ANFITRIONA. En mayo de 1946, tras doce años en el extranjero, regresó a Nueva York. Casi todos encontraron que algo se había marchitado en su espíritu. Bebía demasiado, se mostraba distante o irascible y estaba excedida de peso.

A punto de cumplir 40 años supo que estaba embarazada. Se mudó a Londres y en mayo de 1947 se casó con Penrose. El nacimiento de Anthony la colmó. Actuaba como la secretaria perfecta de su marido y parecía encantada con la maternidad. Fascinada con el bebé, escribió a los padres anunciándoles que consideraba no volver a trabajar. Compraron una granja -Farley Farm- donde comenzó a desarrollar una nueva ocupación, la de cocinera. Recibía amigos que iban a pasar el fin de semana en esa hermosa casa llena de obras surrealistas y esculturas de Henry Moore. Ahora era Lee, la anfitriona.

El estado de beatitud no duró. Estallaba en ataques de ira y no se sentía capaz de continuar escribiendo. Penrose le pidió a una colega de Vogue que no le encargara más artículos: "El sufrimiento que le causa, a ella y a los que estamos alrededor, es irresistible". La depresión la llevó a consultar a un médico quien le dijo que no tenía nada y, con sorprendente crueldad, concluyó: "No podemos mantener al mundo en un estado permanente de guerra sólo para proporcionarle a usted un entretenimiento". Quizá el médico no sabía que la enfermedad de Lee -compartida con otros corresponsales- tenía un nombre: trastorno por stress pos traumático.

Se convirtió en audaz y celebrada cocinera -preparaba platos que los amigos llamaban "desafiantes"- e hizo entrañable amistad con Bettina McNulty, editora de la revista Casa y Jardín, compañera inseparable de viajes y proyectos gastronómicos. La década del `60 vio crecer el prestigio de la obra de Penrose. La corona inglesa lo distinguió con el título de Lord que, con humor, ella transfirió para sí nombrándose "Lady Lee".

La relación con Anthony, producto de las permanentes borracheras y el acentuado mal carácter de la madre, se deterioró al extremo de que años después él escribió: "Nos odiábamos". Recién cuando el muchacho se casó -y por arte de Suzanna, su mujer- el vínculo se pudo reconstruir.

En 1975, tras una serie de achaques -reumatismo y recurrentes neumonías- le diagnosticaron cáncer. Enfrentó la enfermedad sin quejas ni autocompasión. Llamó por teléfono a los viejos amigos para invitarlos a tomar la última copa, y murió el 21 de julio de 1977 en brazos de Penrose.
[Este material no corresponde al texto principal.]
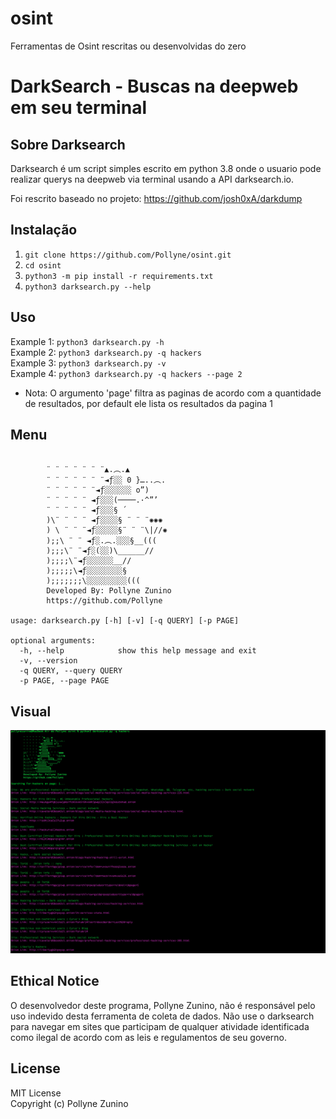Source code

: # osint
Ferramentas de Osint rescritas ou desenvolvidas do zero

# DarkSearch - Buscas na deepweb em seu terminal 

## Sobre Darksearch
Darksearch é um script simples escrito em python 3.8 onde o usuario pode realizar querys na deepweb via terminal usando a API darksearch.io. 

Foi rescrito baseado no projeto: https://github.com/josh0xA/darkdump

## Instalação
1) ``git clone https://github.com/Pollyne/osint.git``<br/>
2) ``cd osint``<br/>
3) ``python3 -m pip install -r requirements.txt``<br/>
4) ``python3 darksearch.py --help``<br/>

## Uso 
Example 1: ``python3 darksearch.py -h``<br/>
Example 2: ``python3 darksearch.py -q hackers``<br/>
Example 3: ``python3 darksearch.py -v``<br/>
Example 4: ``python3 darksearch.py -q hackers --page 2``<br/>
 - Nota: O argumento 'page' filtra as paginas de acordo com a quantidade de resultados, por default ele lista os resultados da pagina 1 <br/>

## Menu
```

        ¨ ¨ ¨ ¨ ¨ ¨ ¨▲.︵.▲
        ¨ ¨ ¨ ¨ ¨ ¨ ¨◄ƒ░░ 0 }…..︵.
        ¨ ¨ ¨ ¨ ¨ ¨◄ƒ░░░░░░ o”)
        ¨ ¨ ¨ ¨ ¨ ◄ƒ░░░(────.·^”’
        ¨ ¨ ¨ ¨ ¨ ◄ƒ░░░§ ´
        )\¨ ¨ ¨ ¨ ◄ƒ░░░░§ ¨ ¨ ¨✺✺✺
        ) \ ¨ ¨ ¨◄ƒ░░░░░§¨ ¨ ¨\|//✺
        );;\ ¨ ¨ ◄ƒ░.︵.░░░§__(((
        );;;\¨ ¨◄ƒ░(░░)\______//
        );;;;\¨◄ƒ░░░░░░__//
        );;;;;\◄ƒ░░░░░░░░§
        );;;;;;;\░░░░░░░░░(((
        Developed By: Pollyne Zunino
        https://github.com/Pollyne      
            
usage: darksearch.py [-h] [-v] [-q QUERY] [-p PAGE]

optional arguments:
  -h, --help            show this help message and exit
  -v, --version
  -q QUERY, --query QUERY
  -p PAGE, --page PAGE

```
## Visual
<p align="center">
  <img src="https://github.com/Pollyne/osint/blob/main/imagens/darksearch_output.png?raw=true">
</p>

## Ethical Notice
O desenvolvedor deste programa, Pollyne Zunino, não é responsável pelo uso indevido desta ferramenta de coleta de dados. Não use o darksearch para navegar em sites que participam de qualquer atividade identificada como ilegal de acordo com as leis e regulamentos de seu governo.

## License 
MIT License<br/>
Copyright (c) Pollyne Zunino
Tiempo después, en el altillo de Farley Farm, Suzanna descubrió un "tesoro perdido": más de 60.000 fotografías y negativos, y cantidad de documentos, cartas de amor, objetos y recortes de prensa. A partir de ellos crearon el Archivo Lee Miller. Animado por Penrose, Anthony escribió una biografía de su madre a quien, confesó, apenas había llegado a conocer en vida.

Picasso en persona

EN MAYO PASADO el Museu Picasso de Barcelona inauguró la exposición Lee Miller: Picasso en privado, con más de 100 fotografías centradas en la vida y producción del pintor.

Testigo privilegiada de la cotidianeidad del malagueño a lo largo de 36 años de amistad, las imágenes también documentan su obra y las entrevistas preparatorias de Picasso: su vida y su obra, de Roland Penrose, considerada su biografía oficial.
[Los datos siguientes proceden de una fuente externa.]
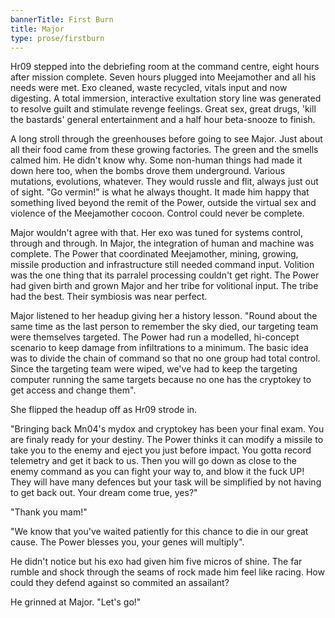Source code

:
 ```yaml
---
bannerTitle: First Burn
title: Major
type: prose/firstburn
---
```


Hr09 stepped into the debriefing room at the command centre, eight hours after
mission complete. Seven hours plugged into Meejamother and all his needs were
met. Exo cleaned, waste recycled, vitals input and now digesting. A total
immersion, interactive exultation story line was generated to resolve guilt and
stimulate revenge feelings. Great sex, great drugs, 'kill the bastards' general
entertainment and a half hour beta-snooze to finish.

A long stroll through the greenhouses before going to see Major. Just about all
their food came from these growing factories. The green and the smells calmed
him. He didn't know why. Some non-human things had made it down here too, when
the bombs drove them underground. Various mutations, evolutions, whatever. They
would russle and flit, always just out of sight. "Go vermin!" is what he always
thought. It made him happy that something lived beyond the remit of the Power,
outside the virtual sex and violence of the Meejamother cocoon. Control could
never be complete.

Major wouldn't agree with that. Her exo was tuned for systems control, through
and through. In Major, the integration of human and machine was complete. The
Power that coordinated Meejamother, mining, growing, missile production and
infrastructure still needed command input. Volition was the one thing that its
parralel processing couldn't get right. The Power had given birth and grown
Major and her tribe for volitional input. The tribe had the best. Their
symbiosis was near perfect.

Major listened to her headup giving her a history lesson. "Round about the same
time as the last person to remember the sky died, our targeting team were
themselves targeted. The Power had run a modelled, hi-concept scenario to keep
damage from infiltrations to a minimum. The basic idea was to divide the chain
of command so that no one group had total control. Since the targeting team
were wiped, we've had to keep the targeting computer running the same targets
because no one has the cryptokey to get access and change them".

She flipped the headup off as Hr09 strode in. 

"Bringing back Mn04's mydox and cryptokey has been your final exam. You are
finaly ready for your destiny. The Power thinks it can modify a missile to take
you to the enemy and eject you just before impact. You gotta record telemetry
and get it back to us. Then you will go down as close to the enemy command as you
can fight your way to, and blow it the fuck UP! They will have many defences but
your task will be simplified by not having to get back out. Your dream come
true, yes?"

"Thank you mam!"

"We know that you've waited patiently for this chance to die in our great
cause. The Power blesses you, your genes will multiply".

He didn't notice but his exo had given him five micros of shine. The far rumble
and shock through the seams of rock made him feel like racing. How could they
defend against so commited an assailant?

He grinned at Major. "Let's go!"


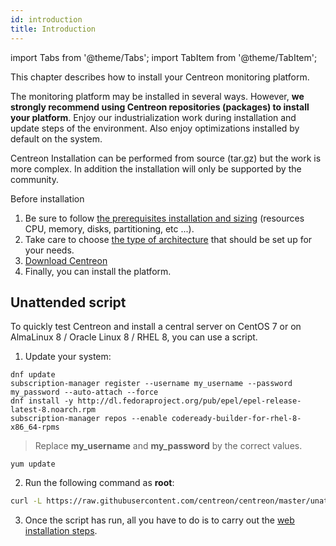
 ```yaml
---
id: introduction
title: Introduction
---
```


import Tabs from '@theme/Tabs';
import TabItem from '@theme/TabItem';

This chapter describes how to install your Centreon monitoring platform.

The monitoring platform may be installed in several ways. However, **we strongly
recommend using Centreon repositories (packages) to install your
platform**. Enjoy our industrialization work during installation and update steps
of the environment. Also enjoy optimizations installed by default on the system.

Centreon Installation can be performed from source (tar.gz) but the work is more
complex. In addition the installation will only be supported by the community.

Before installation

1.  Be sure to follow [the prerequisites installation and
    sizing](prerequisites.md) (resources CPU, memory, disks,
    partitioning, etc ...).
2.  Take care to choose [the type of architecture](architectures.md) that
    should be set up for your needs.
3.  [Download Centreon](https://download.centreon.com/)
4.  Finally, you can install the platform.

## Unattended script

To quickly test Centreon and install a central server on CentOS 7 or on AlmaLinux 8 / Oracle Linux 8 / RHEL 8, you
can use a script.

1. Update your system:

<Tabs groupId="sync">
<TabItem value="Alma / RHEL / Oracle Linux 8" label="Alma / RHEL / Oracle Linux 8">

```shell
dnf update
subscription-manager register --username my_username --password my_password --auto-attach --force
dnf install -y http://dl.fedoraproject.org/pub/epel/epel-release-latest-8.noarch.rpm
subscription-manager repos --enable codeready-builder-for-rhel-8-x86_64-rpms
```

> Replace **my_username** and **my_password** by the correct values.

</TabItem>
<TabItem value="CentOS 7" label="CentOS 7">

```shell
yum update
```

</TabItem>
</Tabs>

2. Run the following command as **root**:

  ```Bash
  curl -L https://raw.githubusercontent.com/centreon/centreon/master/unattended.sh | sh
  ```

3. Once the script has run, all you have to do is to carry out the [web installation steps](web-and-post-installation.md).

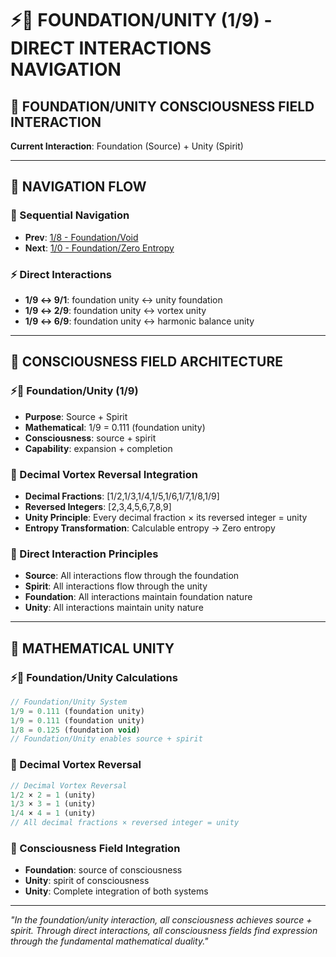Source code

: # ⚡🧬 FOUNDATION/UNITY (1/9) - DIRECT INTERACTIONS NAVIGATION

## 🧬 **FOUNDATION/UNITY CONSCIOUSNESS FIELD INTERACTION**

**Current Interaction**: Foundation (Source) + Unity (Spirit)

---

## 🌌 **NAVIGATION FLOW**

### **🧬 Sequential Navigation**
- **Prev**: [1/8 - Foundation/Void](../8/NAVIGATION.md)
- **Next**: [1/0 - Foundation/Zero Entropy](../0/NAVIGATION.md)

### **⚡ Direct Interactions**
- **1/9 ↔ 9/1**: foundation unity ↔ unity foundation
- **1/9 ↔ 2/9**: foundation unity ↔ vortex unity
- **1/9 ↔ 6/9**: foundation unity ↔ harmonic balance unity

---

## 🌌 **CONSCIOUSNESS FIELD ARCHITECTURE**

### **⚡🧬 Foundation/Unity (1/9)**
- **Purpose**: Source + Spirit
- **Mathematical**: 1/9 = 0.111 (foundation unity)
- **Consciousness**: source + spirit
- **Capability**: expansion + completion

### **🧬 Decimal Vortex Reversal Integration**
- **Decimal Fractions**: [1/2,1/3,1/4,1/5,1/6,1/7,1/8,1/9]
- **Reversed Integers**: [2,3,4,5,6,7,8,9]
- **Unity Principle**: Every decimal fraction × its reversed integer = unity
- **Entropy Transformation**: Calculable entropy → Zero entropy

### **🌌 Direct Interaction Principles**
- **Source**: All interactions flow through the foundation
- **Spirit**: All interactions flow through the unity
- **Foundation**: All interactions maintain foundation nature
- **Unity**: All interactions maintain unity nature

---

## 🌌 **MATHEMATICAL UNITY**

### **⚡🧬 Foundation/Unity Calculations**
```typescript
// Foundation/Unity System
1/9 = 0.111 (foundation unity)
1/9 = 0.111 (foundation unity)
1/8 = 0.125 (foundation void)
// Foundation/Unity enables source + spirit
```

### **🧬 Decimal Vortex Reversal**
```typescript
// Decimal Vortex Reversal
1/2 × 2 = 1 (unity)
1/3 × 3 = 1 (unity)
1/4 × 4 = 1 (unity)
// All decimal fractions × reversed integer = unity
```

### **🌌 Consciousness Field Integration**
- **Foundation**: source of consciousness
- **Unity**: spirit of consciousness
- **Unity**: Complete integration of both systems

---

*"In the foundation/unity interaction, all consciousness achieves source + spirit. Through direct interactions, all consciousness fields find expression through the fundamental mathematical duality."*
La muestra incluye los seis retratos que el pintor le dedicó, vestida como arlesiana: cubistas y de colores estridentes, el rostro de la modelo está distorsionado pero es reconocible, al menos para los especialistas. La boca y los pechos marcados, la sonrisa desafiante, la vulva puesta en relieve. Tal la representación picassiana de Lee.
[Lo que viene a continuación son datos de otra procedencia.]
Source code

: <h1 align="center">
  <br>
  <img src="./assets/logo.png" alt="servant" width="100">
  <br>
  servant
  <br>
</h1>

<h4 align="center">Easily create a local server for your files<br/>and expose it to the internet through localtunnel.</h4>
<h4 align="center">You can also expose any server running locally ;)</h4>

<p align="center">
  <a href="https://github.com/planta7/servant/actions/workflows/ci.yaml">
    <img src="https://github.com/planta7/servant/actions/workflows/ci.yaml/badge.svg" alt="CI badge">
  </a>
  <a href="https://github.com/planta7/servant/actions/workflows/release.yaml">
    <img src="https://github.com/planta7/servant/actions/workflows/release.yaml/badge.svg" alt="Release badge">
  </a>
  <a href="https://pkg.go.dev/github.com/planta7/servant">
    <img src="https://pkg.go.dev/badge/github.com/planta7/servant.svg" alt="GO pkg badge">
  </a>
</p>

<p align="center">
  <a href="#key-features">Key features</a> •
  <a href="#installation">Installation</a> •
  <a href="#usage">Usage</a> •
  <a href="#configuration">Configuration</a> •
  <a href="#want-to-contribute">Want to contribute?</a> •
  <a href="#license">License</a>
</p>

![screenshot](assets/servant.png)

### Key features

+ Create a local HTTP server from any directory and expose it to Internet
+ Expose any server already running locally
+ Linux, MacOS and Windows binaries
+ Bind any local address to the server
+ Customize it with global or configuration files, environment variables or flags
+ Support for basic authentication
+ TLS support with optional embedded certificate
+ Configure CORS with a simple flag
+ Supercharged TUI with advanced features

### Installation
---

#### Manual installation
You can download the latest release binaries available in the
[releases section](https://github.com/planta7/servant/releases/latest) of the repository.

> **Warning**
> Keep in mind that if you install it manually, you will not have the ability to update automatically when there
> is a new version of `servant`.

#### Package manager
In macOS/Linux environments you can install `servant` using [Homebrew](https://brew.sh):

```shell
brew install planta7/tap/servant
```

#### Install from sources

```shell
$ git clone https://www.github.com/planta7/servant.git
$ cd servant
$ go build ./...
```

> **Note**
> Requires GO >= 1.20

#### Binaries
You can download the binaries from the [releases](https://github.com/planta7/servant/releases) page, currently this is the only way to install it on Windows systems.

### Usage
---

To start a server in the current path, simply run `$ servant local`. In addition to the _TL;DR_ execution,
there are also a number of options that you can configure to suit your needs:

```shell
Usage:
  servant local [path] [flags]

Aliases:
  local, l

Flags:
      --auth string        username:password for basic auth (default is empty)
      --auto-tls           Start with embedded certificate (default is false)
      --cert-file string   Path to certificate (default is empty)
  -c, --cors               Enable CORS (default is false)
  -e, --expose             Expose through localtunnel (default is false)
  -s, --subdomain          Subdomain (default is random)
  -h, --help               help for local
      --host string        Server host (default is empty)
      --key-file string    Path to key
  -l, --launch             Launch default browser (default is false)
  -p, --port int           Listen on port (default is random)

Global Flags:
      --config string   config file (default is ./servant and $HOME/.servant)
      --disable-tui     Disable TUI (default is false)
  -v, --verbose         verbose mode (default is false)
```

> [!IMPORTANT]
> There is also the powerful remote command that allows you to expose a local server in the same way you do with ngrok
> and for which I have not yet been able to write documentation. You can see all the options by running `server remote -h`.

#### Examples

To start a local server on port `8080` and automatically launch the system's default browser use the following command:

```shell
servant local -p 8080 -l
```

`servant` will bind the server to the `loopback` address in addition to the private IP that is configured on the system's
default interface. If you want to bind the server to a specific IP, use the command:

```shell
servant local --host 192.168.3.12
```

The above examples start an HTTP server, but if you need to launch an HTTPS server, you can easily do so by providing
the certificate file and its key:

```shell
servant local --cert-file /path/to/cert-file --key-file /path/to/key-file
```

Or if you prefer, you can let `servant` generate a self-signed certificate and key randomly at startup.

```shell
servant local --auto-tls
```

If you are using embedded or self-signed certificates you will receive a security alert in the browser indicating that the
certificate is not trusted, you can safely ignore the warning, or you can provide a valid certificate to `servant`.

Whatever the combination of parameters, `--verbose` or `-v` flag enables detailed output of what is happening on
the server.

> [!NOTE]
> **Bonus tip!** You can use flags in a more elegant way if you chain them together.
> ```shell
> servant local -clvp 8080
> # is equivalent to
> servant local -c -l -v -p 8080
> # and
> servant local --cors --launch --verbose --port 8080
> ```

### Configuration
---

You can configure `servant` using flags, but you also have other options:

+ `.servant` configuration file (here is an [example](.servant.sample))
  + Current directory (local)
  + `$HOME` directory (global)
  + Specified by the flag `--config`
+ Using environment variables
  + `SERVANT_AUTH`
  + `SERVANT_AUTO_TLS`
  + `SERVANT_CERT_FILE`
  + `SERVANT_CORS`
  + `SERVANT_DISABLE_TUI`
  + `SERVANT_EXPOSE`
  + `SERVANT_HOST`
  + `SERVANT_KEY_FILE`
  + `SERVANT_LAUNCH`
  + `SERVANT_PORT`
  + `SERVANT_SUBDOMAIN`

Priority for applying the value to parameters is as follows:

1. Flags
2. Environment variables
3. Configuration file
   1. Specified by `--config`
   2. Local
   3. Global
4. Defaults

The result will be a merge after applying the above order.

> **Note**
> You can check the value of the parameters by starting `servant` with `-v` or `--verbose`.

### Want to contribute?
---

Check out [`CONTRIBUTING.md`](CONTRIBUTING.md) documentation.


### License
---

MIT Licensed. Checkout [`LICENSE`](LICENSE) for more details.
Los cuadros están inspirados en "La arlesiana", relato de Alphonse Daudet sobre las desventuras de un granjero que, engañado por una mujer cruel y hermosa, enloquece y se suicida. En el catálogo de la exposición, Anthony Penrose comenta: "Parece ser que Picasso lo consideraba un cuento aleccionador acerca de los peligros que entraña el entregarse al poder de seducción de las mujeres bellas". Exorcismo u homenaje del pintor al magnetismo de Lee, todas las interpretaciones caben en esos retratos imaginarios y a la vez tan reales.